Return all of the lines below exactly as they are.

-=-=-

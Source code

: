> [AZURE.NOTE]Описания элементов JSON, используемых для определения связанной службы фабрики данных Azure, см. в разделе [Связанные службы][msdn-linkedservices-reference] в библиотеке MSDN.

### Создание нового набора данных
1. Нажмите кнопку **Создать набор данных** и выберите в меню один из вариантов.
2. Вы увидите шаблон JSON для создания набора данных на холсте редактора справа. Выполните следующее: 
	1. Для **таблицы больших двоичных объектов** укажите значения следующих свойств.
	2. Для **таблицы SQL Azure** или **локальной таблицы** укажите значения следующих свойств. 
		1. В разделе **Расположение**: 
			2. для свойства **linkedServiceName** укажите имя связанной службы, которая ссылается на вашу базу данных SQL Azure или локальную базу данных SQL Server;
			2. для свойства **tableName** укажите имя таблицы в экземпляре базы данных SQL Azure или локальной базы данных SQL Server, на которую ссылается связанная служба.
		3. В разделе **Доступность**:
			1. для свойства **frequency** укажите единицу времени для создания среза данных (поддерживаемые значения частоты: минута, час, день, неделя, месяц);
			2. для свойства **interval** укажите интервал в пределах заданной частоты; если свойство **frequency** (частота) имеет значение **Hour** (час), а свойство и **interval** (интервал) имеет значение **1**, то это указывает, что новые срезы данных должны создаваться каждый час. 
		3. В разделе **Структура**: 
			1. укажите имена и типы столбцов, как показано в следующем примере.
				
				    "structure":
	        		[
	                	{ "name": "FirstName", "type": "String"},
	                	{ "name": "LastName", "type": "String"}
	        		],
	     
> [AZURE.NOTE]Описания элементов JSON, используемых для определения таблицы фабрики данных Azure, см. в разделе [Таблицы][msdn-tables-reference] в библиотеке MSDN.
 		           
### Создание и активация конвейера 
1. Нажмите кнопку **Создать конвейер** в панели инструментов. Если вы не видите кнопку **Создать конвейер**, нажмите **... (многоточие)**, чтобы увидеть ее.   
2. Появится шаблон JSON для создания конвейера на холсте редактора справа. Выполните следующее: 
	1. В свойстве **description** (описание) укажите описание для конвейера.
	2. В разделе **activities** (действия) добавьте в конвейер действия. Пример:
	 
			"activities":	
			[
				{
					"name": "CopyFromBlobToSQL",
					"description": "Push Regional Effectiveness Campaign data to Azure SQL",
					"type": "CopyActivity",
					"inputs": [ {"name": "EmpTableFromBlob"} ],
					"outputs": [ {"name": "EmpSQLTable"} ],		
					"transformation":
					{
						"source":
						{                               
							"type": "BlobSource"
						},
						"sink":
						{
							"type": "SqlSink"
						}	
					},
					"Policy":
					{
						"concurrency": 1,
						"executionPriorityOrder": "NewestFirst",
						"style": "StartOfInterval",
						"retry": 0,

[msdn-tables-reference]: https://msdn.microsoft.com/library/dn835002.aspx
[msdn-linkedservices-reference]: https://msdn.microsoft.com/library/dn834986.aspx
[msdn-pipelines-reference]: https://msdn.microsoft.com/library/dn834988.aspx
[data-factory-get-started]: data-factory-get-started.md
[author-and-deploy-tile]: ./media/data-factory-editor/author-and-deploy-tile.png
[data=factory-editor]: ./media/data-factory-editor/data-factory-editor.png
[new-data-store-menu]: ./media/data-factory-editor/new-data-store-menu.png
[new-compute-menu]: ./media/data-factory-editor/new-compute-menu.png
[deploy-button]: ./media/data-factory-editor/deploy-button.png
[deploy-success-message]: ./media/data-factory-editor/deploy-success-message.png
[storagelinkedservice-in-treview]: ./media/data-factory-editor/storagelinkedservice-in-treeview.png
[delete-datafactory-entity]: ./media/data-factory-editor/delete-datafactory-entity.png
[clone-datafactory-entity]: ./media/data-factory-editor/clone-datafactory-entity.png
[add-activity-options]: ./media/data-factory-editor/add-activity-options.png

-=-=-

### TASK SOLUTION
Source code

:> [AZURE.NOTE]Описания элементов JSON, используемых для определения связанной службы фабрики данных Azure, см. в разделе [Связанные службы][msdn-linkedservices-reference] в библиотеке MSDN.

### Создание нового набора данных
1. Нажмите кнопку **Создать набор данных** и выберите в меню один из вариантов.
2. Вы увидите шаблон JSON для создания набора данных на холсте редактора справа. Выполните следующее: 
	1. Для **таблицы больших двоичных объектов** укажите значения следующих свойств.
	2. Для **таблицы SQL Azure** или **локальной таблицы** укажите значения следующих свойств. 
		1. В разделе **Расположение**: 
			2. для свойства **linkedServiceName** укажите имя связанной службы, которая ссылается на вашу базу данных SQL Azure или локальную базу данных SQL Server;
			2. для свойства **tableName** укажите имя таблицы в экземпляре базы данных SQL Azure или локальной базы данных SQL Server, на которую ссылается связанная служба.
		3. В разделе **Доступность**:
			1. для свойства **frequency** укажите единицу времени для создания среза данных (поддерживаемые значения частоты: минута, час, день, неделя, месяц);
			2. для свойства **interval** укажите интервал в пределах заданной частоты; если свойство **frequency** (частота) имеет значение **Hour** (час), а свойство и **interval** (интервал) имеет значение **1**, то это указывает, что новые срезы данных должны создаваться каждый час. 
		3. В разделе **Структура**: 
			1. укажите имена и типы столбцов, как показано в следующем примере.
				
				    "structure":
	        		[
	                	{ "name": "FirstName", "type": "String"},
	                	{ "name": "LastName", "type": "String"}
	        		],
	     
> [AZURE.NOTE]Описания элементов JSON, используемых для определения таблицы фабрики данных Azure, см. в разделе [Таблицы][msdn-tables-reference] в библиотеке MSDN.
 		           
### Создание и активация конвейера 
1. Нажмите кнопку **Создать конвейер** в панели инструментов. Если вы не видите кнопку **Создать конвейер**, нажмите **... (многоточие)**, чтобы увидеть ее.   
2. Появится шаблон JSON для создания конвейера на холсте редактора справа. Выполните следующее: 
	1. В свойстве **description** (описание) укажите описание для конвейера.
	2. В разделе **activities** (действия) добавьте в конвейер действия. Пример:
	 
			"activities":	
			[
				{
					"name": "CopyFromBlobToSQL",
					"description": "Push Regional Effectiveness Campaign data to Azure SQL",
					"type": "CopyActivity",
					"inputs": [ {"name": "EmpTableFromBlob"} ],
					"outputs": [ {"name": "EmpSQLTable"} ],		
					"transformation":
					{
						"source":
						{                               
							"type": "BlobSource"
						},
						"sink":
						{
							"type": "SqlSink"
						}	
					},
					"Policy":
					{
						"concurrency": 1,
						"executionPriorityOrder": "NewestFirst",
						"style": "StartOfInterval",
						"retry": 0,

[msdn-tables-reference]: https://msdn.microsoft.com/library/dn835002.aspx
[msdn-linkedservices-reference]: https://msdn.microsoft.com/library/dn834986.aspx
[msdn-pipelines-reference]: https://msdn.microsoft.com/library/dn834988.aspx
[data-factory-get-started]: data-factory-get-started.md
[author-and-deploy-tile]: ./media/data-factory-editor/author-and-deploy-tile.png
[data=factory-editor]: ./media/data-factory-editor/data-factory-editor.png
[new-data-store-menu]: ./media/data-factory-editor/new-data-store-menu.png
[new-compute-menu]: ./media/data-factory-editor/new-compute-menu.png
[deploy-button]: ./media/data-factory-editor/deploy-button.png
[deploy-success-message]: ./media/data-factory-editor/deploy-success-message.png
[storagelinkedservice-in-treview]: ./media/data-factory-editor/storagelinkedservice-in-treeview.png
[delete-datafactory-entity]: ./media/data-factory-editor/delete-datafactory-entity.png
[clone-datafactory-entity]: ./media/data-factory-editor/clone-datafactory-entity.png
[add-activity-options]: ./media/data-factory-editor/add-activity-options.png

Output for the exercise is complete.